- Population: 5,273 (2001 census)
- Principal area: Neath Port Talbot;
- Preserved county: West Glamorgan;
- Country: Wales
- Sovereign state: United Kingdom
- UK Parliament: Neath;
- Senedd Cymru – Welsh Parliament: Neath;
- Councillors: Jo Hale (Plaid Cymru); Chris Williams (Plaid Cymru);

= Bryncoch South =

Bryncoch South is an electoral ward of Neath Port Talbot county borough, Wales forming part of the parish of Blaenhonddan. The ward elects two county councillors to Neath Port Talbot County Borough Council.

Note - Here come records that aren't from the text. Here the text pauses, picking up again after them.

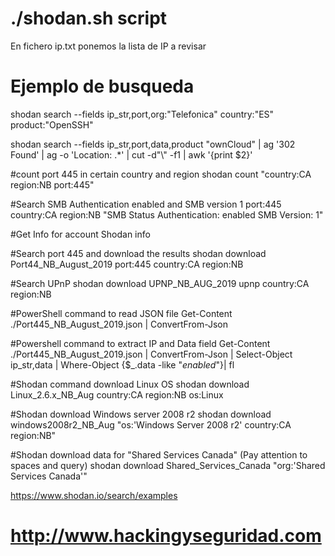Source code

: # ./shodan.sh script

En fichero ip.txt ponemos la lista de IP a revisar

# Ejemplo de busqueda
shodan search --fields ip_str,port,org:"Telefonica" country:"ES" product:"OpenSSH" 

shodan search --fields ip_str,port,data,product "ownCloud" | ag '302 Found' | ag -o 'Location: .*' | cut -d"\\" -f1 | awk '{print $2}'

#count port 445 in certain country and region
shodan count "country:CA region:NB port:445" 

#Search SMB Authentication enabled and SMB version 1
port:445 country:CA region:NB "SMB Status Authentication: enabled SMB Version: 1"

#Get Info for account
Shodan info

#Search port 445 and download the results
shodan download Port44_NB_August_2019 port:445 country:CA region:NB

#Search UPnP 
shodan download UPNP_NB_AUG_2019 upnp country:CA region:NB

#PowerShell command to read JSON file
Get-Content ./Port445_NB_August_2019.json | ConvertFrom-Json

#Powershell command to extract IP and Data field
Get-Content ./Port445_NB_August_2019.json | ConvertFrom-Json | Select-Object ip_str,data | Where-Object {$_.data -like "*enabled*"}| fl

#Shodan command download Linux OS
shodan download Linux_2.6.x_NB_Aug country:CA region:NB os:Linux

#Shodan download Windows server 2008 r2
shodan download windows2008r2_NB_Aug "os:'Windows Server 2008 r2' country:CA region:NB"

#Shodan download data for "Shared Services Canada" (Pay attention to spaces and query)
shodan download Shared_Services_Canada "org:'Shared Services Canada'"



https://www.shodan.io/search/examples


# http://www.hackingyseguridad.com
#
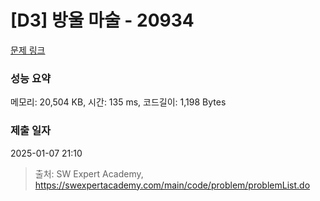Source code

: # [D3] 방울 마술 - 20934 

[문제 링크](https://swexpertacademy.com/main/code/problem/problemDetail.do?contestProbId=AY9QTGqqcckDFAVF) 

### 성능 요약

메모리: 20,504 KB, 시간: 135 ms, 코드길이: 1,198 Bytes

### 제출 일자

2025-01-07 21:10



> 출처: SW Expert Academy, https://swexpertacademy.com/main/code/problem/problemList.do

Bryncoch South covers some or all of the following areas: Bryncoch, Caewern and Rhydding in the parliamentary constituency of Neath. Bryncoch South is an almost completely developed ward. It is bounded by the wards of Bryncoch North to the north; Cadoxton to the east; Neath North to the southeast; and Dyffryn to the southwest.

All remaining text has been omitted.